REQUIREMENT >>
From the data below, return each line in which the string "FADE" is found.

== == ==

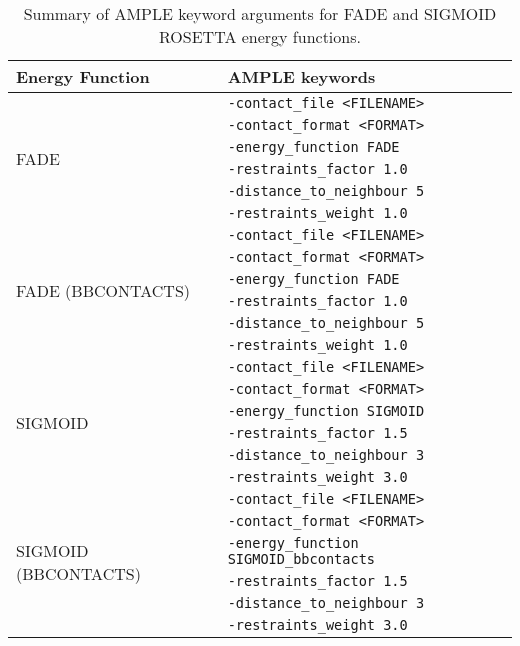 \begin{table}[H]
    \centering
	\caption{Summary of AMPLE keyword arguments for FADE and SIGMOID ROSETTA energy functions.}
    \label{table:ample_predictors_kwargs}
    \begin{tabularx}{\textwidth}{ X X }
        \hline
        \textbf{Energy Function} & \textbf{AMPLE keywords} \\
        \hline
        \multirow{6}{1em}{FADE} & \texttt{-contact\_file <FILENAME>} \\
                                & \texttt{-contact\_format <FORMAT>} \\
                                & \texttt{-energy\_function FADE} \\
                                & \texttt{-restraints\_factor 1.0} \\
                                & \texttt{-distance\_to\_neighbour 5} \\
                                & \texttt{-restraints\_weight 1.0} \\
        \hline
        \multirow{6}{1em}{FADE (BBCONTACTS)} & \texttt{-contact\_file <FILENAME>} \\
                                & \texttt{-contact\_format <FORMAT>} \\
                                & \texttt{-energy\_function FADE} \\
                                & \texttt{-restraints\_factor 1.0} \\
                                & \texttt{-distance\_to\_neighbour 5} \\
                                & \texttt{-restraints\_weight 1.0} \\
        \hline
        \multirow{6}{1em}{SIGMOID} & \texttt{-contact\_file <FILENAME>} \\
                                & \texttt{-contact\_format <FORMAT>} \\
                                & \texttt{-energy\_function SIGMOID} \\
                                & \texttt{-restraints\_factor 1.5} \\
                                & \texttt{-distance\_to\_neighbour 3} \\
                                & \texttt{-restraints\_weight 3.0} \\
        \hline
        \multirow{6}{1em}{SIGMOID (BBCONTACTS)} & \texttt{-contact\_file <FILENAME>} \\
                                & \texttt{-contact\_format <FORMAT>} \\
                                & \texttt{-energy\_function SIGMOID\_bbcontacts} \\
                                & \texttt{-restraints\_factor 1.5} \\
                                & \texttt{-distance\_to\_neighbour 3} \\
                                & \texttt{-restraints\_weight 3.0} \\
        \hline
    \end{tabularx}
\end{table}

== == ==

FINISHED EXERCISE >>
	\caption{Summary of AMPLE keyword arguments for FADE and SIGMOID ROSETTA energy functions.}
        \multirow{6}{1em}{FADE} & \texttt{-contact\_file <FILENAME>} \\
                                & \texttt{-energy\_function FADE} \\
        \multirow{6}{1em}{FADE (BBCONTACTS)} & \texttt{-contact\_file <FILENAME>} \\
                                & \texttt{-energy\_function FADE} \\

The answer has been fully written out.